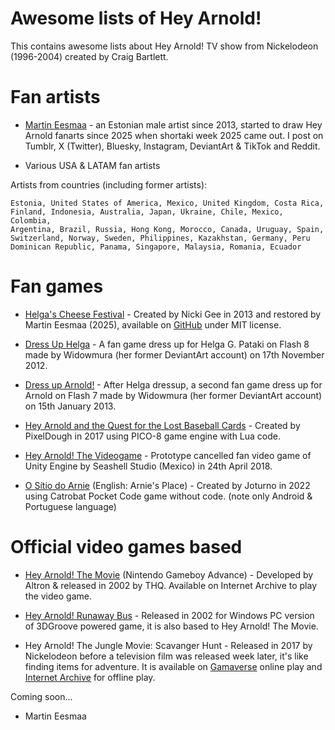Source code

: # Awesome lists of Hey Arnold!

This contains awesome lists about Hey Arnold! TV show from Nickelodeon (1996-2004) created by Craig Bartlett.

# Fan artists

- [Martin Eesmaa](https://linktr.ee/martineesmaa) - an Estonian male artist since 2013, started to draw Hey Arnold fanarts since 2025 when shortaki week 2025 came out. I post on Tumblr, X (Twitter), Bluesky, Instagram, DeviantArt & TikTok and Reddit.

- Various USA & LATAM fan artists

Artists from countries (including former artists):

```
Estonia, United States of America, Mexico, United Kingdom, Costa Rica,
Finland, Indonesia, Australia, Japan, Ukraine, Chile, Mexico, Colombia,
Argentina, Brazil, Russia, Hong Kong, Morocco, Canada, Uruguay, Spain,
Switzerland, Norway, Sweden, Philippines, Kazakhstan, Germany, Peru 
Dominican Republic, Panama, Singapore, Malaysia, Romania, Ecuador
```

# Fan games

- [Helga's Cheese Festival](https://martineesmaa.itch.io/hahcf) - Created by Nicki Gee in 2013 and restored by Martin Eesmaa (2025), available on [GitHub](https://github.com/MartinEesmaa/HAHCF) under MIT license.

- [Dress Up Helga](https://flashmuseum.org/dress-up-helga/) - A fan game dress up for Helga G. Pataki on Flash 8 made by Widowmura (her former DeviantArt account) on 17th November 2012.

- [Dress up Arnold!](https://flashmuseum.org/dressup-arnold/) - After Helga dressup, a second fan game dress up for Arnold on Flash 7 made by Widowmura (her former DeviantArt account) on 15th January 2013.

- [Hey Arnold and the Quest for the Lost Baseball Cards](https://lexaloffle.com/bbs/?tid=29417) - Created by PixelDough in 2017 using PICO-8 game engine with Lua code.

- [Hey Arnold! The Videogame](https://www.youtube.com/watch?v=oDgQC3P3cvA) - Prototype cancelled fan video game of Unity Engine by Seashell Studio (Mexico) in 24th April 2018.

- [O Sítio do Arnie](https://joturno.itch.io/arnie-ataca-novamente) (English: Arnie's Place) - Created by Joturno in 2022 using Catrobat Pocket Code game without code. (note only Android & Portuguese language)

# Official video games based

- [Hey Arnold! The Movie](https://archive.org/details/heyarnold_gba) (Nintendo Gameboy Advance) - Developed by Altron & released in 2002 by THQ. Available on Internet Archive to play the video game.

- [Hey Arnold! Runaway Bus](https://archive.org/details/en_heyarnoldrgame_nick) - Released in 2002 for Windows PC version of 3DGroove powered game, it is also based to Hey Arnold! The Movie.

- Hey Arnold! The Jungle Movie: Scavanger Hunt - Released in 2017 by Nickelodeon before a television film was released week later, it's like finding items for adventure. It is available on [Gamaverse](https://gamaverse.com/hey-arnold-the-jungle-movie-scavenger-hunt-game/) online play and [Internet Archive](https://archive.org/details/hatjmsh-html5) for offline play.

Coming soon...

- Martin Eesmaa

-=-=-=-=-

PROBLEM DETAILS » Because only the text is wanted, copy each record above precisely and omit its pictures.

ANSWER TO THIS PROBLEM »
Source code

: # Awesome lists of Hey Arnold!

This contains awesome lists about Hey Arnold! TV show from Nickelodeon (1996-2004) created by Craig Bartlett.

# Fan artists

- [Martin Eesmaa](https://linktr.ee/martineesmaa) - an Estonian male artist since 2013, started to draw Hey Arnold fanarts since 2025 when shortaki week 2025 came out. I post on Tumblr, X (Twitter), Bluesky, Instagram, DeviantArt & TikTok and Reddit.

- Various USA & LATAM fan artists

Artists from countries (including former artists):

```
Estonia, United States of America, Mexico, United Kingdom, Costa Rica,
Finland, Indonesia, Australia, Japan, Ukraine, Chile, Mexico, Colombia,
Argentina, Brazil, Russia, Hong Kong, Morocco, Canada, Uruguay, Spain,
Switzerland, Norway, Sweden, Philippines, Kazakhstan, Germany, Peru 
Dominican Republic, Panama, Singapore, Malaysia, Romania, Ecuador
```

# Fan games

- [Helga's Cheese Festival](https://martineesmaa.itch.io/hahcf) - Created by Nicki Gee in 2013 and restored by Martin Eesmaa (2025), available on [GitHub](https://github.com/MartinEesmaa/HAHCF) under MIT license.

- [Dress Up Helga](https://flashmuseum.org/dress-up-helga/) - A fan game dress up for Helga G. Pataki on Flash 8 made by Widowmura (her former DeviantArt account) on 17th November 2012.

- [Dress up Arnold!](https://flashmuseum.org/dressup-arnold/) - After Helga dressup, a second fan game dress up for Arnold on Flash 7 made by Widowmura (her former DeviantArt account) on 15th January 2013.

- [Hey Arnold and the Quest for the Lost Baseball Cards](https://lexaloffle.com/bbs/?tid=29417) - Created by PixelDough in 2017 using PICO-8 game engine with Lua code.

- [Hey Arnold! The Videogame](https://www.youtube.com/watch?v=oDgQC3P3cvA) - Prototype cancelled fan video game of Unity Engine by Seashell Studio (Mexico) in 24th April 2018.

- [O Sítio do Arnie](https://joturno.itch.io/arnie-ataca-novamente) (English: Arnie's Place) - Created by Joturno in 2022 using Catrobat Pocket Code game without code. (note only Android & Portuguese language)

# Official video games based

- [Hey Arnold! The Movie](https://archive.org/details/heyarnold_gba) (Nintendo Gameboy Advance) - Developed by Altron & released in 2002 by THQ. Available on Internet Archive to play the video game.

- [Hey Arnold! Runaway Bus](https://archive.org/details/en_heyarnoldrgame_nick) - Released in 2002 for Windows PC version of 3DGroove powered game, it is also based to Hey Arnold! The Movie.

- Hey Arnold! The Jungle Movie: Scavanger Hunt - Released in 2017 by Nickelodeon before a television film was released week later, it's like finding items for adventure. It is available on [Gamaverse](https://gamaverse.com/hey-arnold-the-jungle-movie-scavenger-hunt-game/) online play and [Internet Archive](https://archive.org/details/hatjmsh-html5) for offline play.

Coming soon...

- Martin Eesmaa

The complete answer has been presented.